#### WHAT YOU HAVE TO DO
The listing below should be printed in full and exactly, apart from its images.

#### ENTRIES SUPPLIED
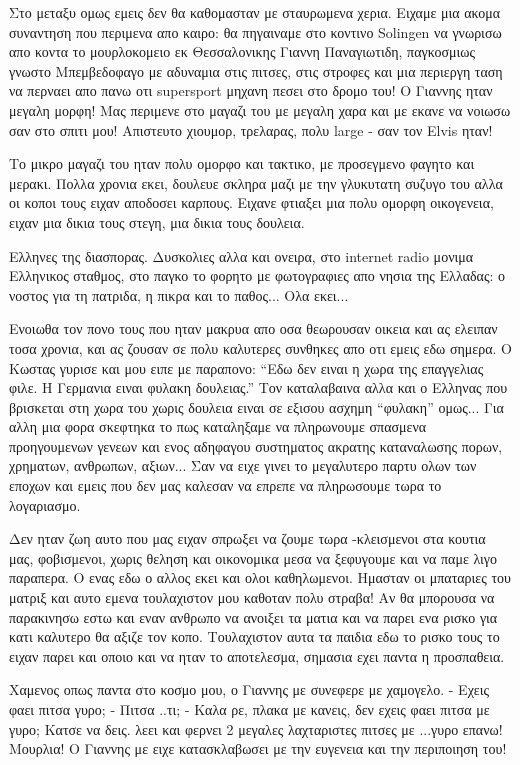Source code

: Στο μεταξυ ομως εμεις δεν θα καθομασταν με σταυρωμενα χερια. 
Ειχαμε μια ακομα συναντηση που περιμενα απο καιρο: θα πηγαιναμε στο κοντινο Solingen να γνωρισω απο κοντα το μουρλοκομειο εκ Θεσσαλονικης Γιαννη Παναγιωτιδη, παγκοσμιως γνωστο Μπεμβεδοφαγο με αδυναμια στις πιτσες, στις στροφες και μια περιεργη ταση να περναει απο πανω οτι supersport μηχανη πεσει στο δρομο του! 
Ο Γιαννης ηταν μεγαλη μορφη! Μας περιμενε στο μαγαζι του με μεγαλη χαρα και με εκανε να νοιωσω σαν στο σπιτι μου! Απιστευτο χιουμορ, τρελαρας, πολυ large - σαν τον Elvis ηταν!  

Το μικρο μαγαζι του ηταν πολυ ομορφο και τακτικο, με προσεγμενο φαγητο και μερακι. Πολλα χρονια εκει, δουλευε σκληρα μαζι με την γλυκυτατη συζυγο του αλλα οι κοποι τους ειχαν αποδοσει καρπους. Ειχανε φτιαξει μια πολυ ομορφη οικογενεια, ειχαν μια δικια τους στεγη, μια δικια τους δουλεια. 


Ελληνες της διασπορας. Δυσκολιες αλλα και ονειρα, στο internet radio μονιμα Ελληνικος σταθμος, στο παγκο το φορητο με φωτογραφιες απο νησια της Ελλαδας: ο νοστος για τη πατριδα, η πικρα και το παθος... Ολα εκει...

Ενοιωθα τον πονο τους που ηταν μακρυα απο οσα θεωρουσαν οικεια και ας ελειπαν τοσα χρονια, και ας ζουσαν σε πολυ καλυτερες συνθηκες απο οτι εμεις εδω σημερα. 
Ο Κωστας γυρισε και μου ειπε με παραπονο: ``Εδω δεν ειναι η χωρα της επαγγελιας φιλε. Η Γερμανια ειναι φυλακη δουλειας.''
Τον καταλαβαινα αλλα και ο Ελληνας που βρισκεται στη χωρα του χωρις δουλεια ειναι σε εξισου ασχημη ``φυλακη'' ομως... 
Για αλλη μια φορα σκεφτηκα το πως καταληξαμε να πληρωνουμε σπασμενα προηγουμενων γενεων και ενος αδηφαγου συστηματος ακρατης καταναλωσης πορων, χρηματων, ανθρωπων, αξιων... Σαν να ειχε γινει το μεγαλυτερο παρτυ ολων των εποχων και εμεις που δεν μας καλεσαν να επρεπε να πληρωσουμε τωρα το λογαριασμο.

Δεν ηταν ζωη αυτο που μας ειχαν σπρωξει να ζουμε τωρα -κλεισμενοι στα κουτια μας, φοβισμενοι, χωρις θεληση και οικονομικα μεσα να ξεφυγουμε και να παμε λιγο παραπερα. Ο ενας εδω ο αλλος εκει και ολοι καθηλωμενοι. Ημασταν οι μπαταριες του ματριξ και αυτο εμενα τουλαχιστον μου καθοταν πολυ στραβα! Αν θα μπορουσα να παρακινησω εστω και εναν ανθρωπο να ανοιξει τα ματια και να παρει ενα ρισκο για κατι καλυτερο θα αξιζε τον κοπο.
Τουλαχιστον αυτα τα παιδια εδω το ρισκο τους το ειχαν παρει και οποιο και να ηταν το αποτελεσμα, σημασια εχει παντα η προσπαθεια.

Χαμενος οπως παντα στο κοσμο μου, ο Γιαννης με συνεφερε με χαμογελο. 
- Εχεις φαει πιτσα γυρο;
- Πιτσα ..τι;
- Καλα ρε, πλακα με κανεις, δεν εχεις φαει πιτσα με γυρο; Κατσε να δεις. λεει και φερνει 2 μεγαλες λαχταριστες πιτσες με ...γυρο επανω! Μουρλια! Ο Γιαννης με ειχε κατασκλαβωσει με την ευγενεια και την περιποιηση του!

#### FINISHED TASK
Source code

: Στο μεταξυ ομως εμεις δεν θα καθομασταν με σταυρωμενα χερια. 
Ειχαμε μια ακομα συναντηση που περιμενα απο καιρο: θα πηγαιναμε στο κοντινο Solingen να γνωρισω απο κοντα το μουρλοκομειο εκ Θεσσαλονικης Γιαννη Παναγιωτιδη, παγκοσμιως γνωστο Μπεμβεδοφαγο με αδυναμια στις πιτσες, στις στροφες και μια περιεργη ταση να περναει απο πανω οτι supersport μηχανη πεσει στο δρομο του! 
Ο Γιαννης ηταν μεγαλη μορφη! Μας περιμενε στο μαγαζι του με μεγαλη χαρα και με εκανε να νοιωσω σαν στο σπιτι μου! Απιστευτο χιουμορ, τρελαρας, πολυ large - σαν τον Elvis ηταν!  

Το μικρο μαγαζι του ηταν πολυ ομορφο και τακτικο, με προσεγμενο φαγητο και μερακι. Πολλα χρονια εκει, δουλευε σκληρα μαζι με την γλυκυτατη συζυγο του αλλα οι κοποι τους ειχαν αποδοσει καρπους. Ειχανε φτιαξει μια πολυ ομορφη οικογενεια, ειχαν μια δικια τους στεγη, μια δικια τους δουλεια. 


Ελληνες της διασπορας. Δυσκολιες αλλα και ονειρα, στο internet radio μονιμα Ελληνικος σταθμος, στο παγκο το φορητο με φωτογραφιες απο νησια της Ελλαδας: ο νοστος για τη πατριδα, η πικρα και το παθος... Ολα εκει...

Ενοιωθα τον πονο τους που ηταν μακρυα απο οσα θεωρουσαν οικεια και ας ελειπαν τοσα χρονια, και ας ζουσαν σε πολυ καλυτερες συνθηκες απο οτι εμεις εδω σημερα. 
Ο Κωστας γυρισε και μου ειπε με παραπονο: ``Εδω δεν ειναι η χωρα της επαγγελιας φιλε. Η Γερμανια ειναι φυλακη δουλειας.''
Τον καταλαβαινα αλλα και ο Ελληνας που βρισκεται στη χωρα του χωρις δουλεια ειναι σε εξισου ασχημη ``φυλακη'' ομως... 
Για αλλη μια φορα σκεφτηκα το πως καταληξαμε να πληρωνουμε σπασμενα προηγουμενων γενεων και ενος αδηφαγου συστηματος ακρατης καταναλωσης πορων, χρηματων, ανθρωπων, αξιων... Σαν να ειχε γινει το μεγαλυτερο παρτυ ολων των εποχων και εμεις που δεν μας καλεσαν να επρεπε να πληρωσουμε τωρα το λογαριασμο.

Δεν ηταν ζωη αυτο που μας ειχαν σπρωξει να ζουμε τωρα -κλεισμενοι στα κουτια μας, φοβισμενοι, χωρις θεληση και οικονομικα μεσα να ξεφυγουμε και να παμε λιγο παραπερα. Ο ενας εδω ο αλλος εκει και ολοι καθηλωμενοι. Ημασταν οι μπαταριες του ματριξ και αυτο εμενα τουλαχιστον μου καθοταν πολυ στραβα! Αν θα μπορουσα να παρακινησω εστω και εναν ανθρωπο να ανοιξει τα ματια και να παρει ενα ρισκο για κατι καλυτερο θα αξιζε τον κοπο.
Τουλαχιστον αυτα τα παιδια εδω το ρισκο τους το ειχαν παρει και οποιο και να ηταν το αποτελεσμα, σημασια εχει παντα η προσπαθεια.

Χαμενος οπως παντα στο κοσμο μου, ο Γιαννης με συνεφερε με χαμογελο. 
- Εχεις φαει πιτσα γυρο;
- Πιτσα ..τι;
- Καλα ρε, πλακα με κανεις, δεν εχεις φαει πιτσα με γυρο; Κατσε να δεις. λεει και φερνει 2 μεγαλες λαχταριστες πιτσες με ...γυρο επανω! Μουρλια! Ο Γιαννης με ειχε κατασκλαβωσει με την ευγενεια και την περιποιηση του!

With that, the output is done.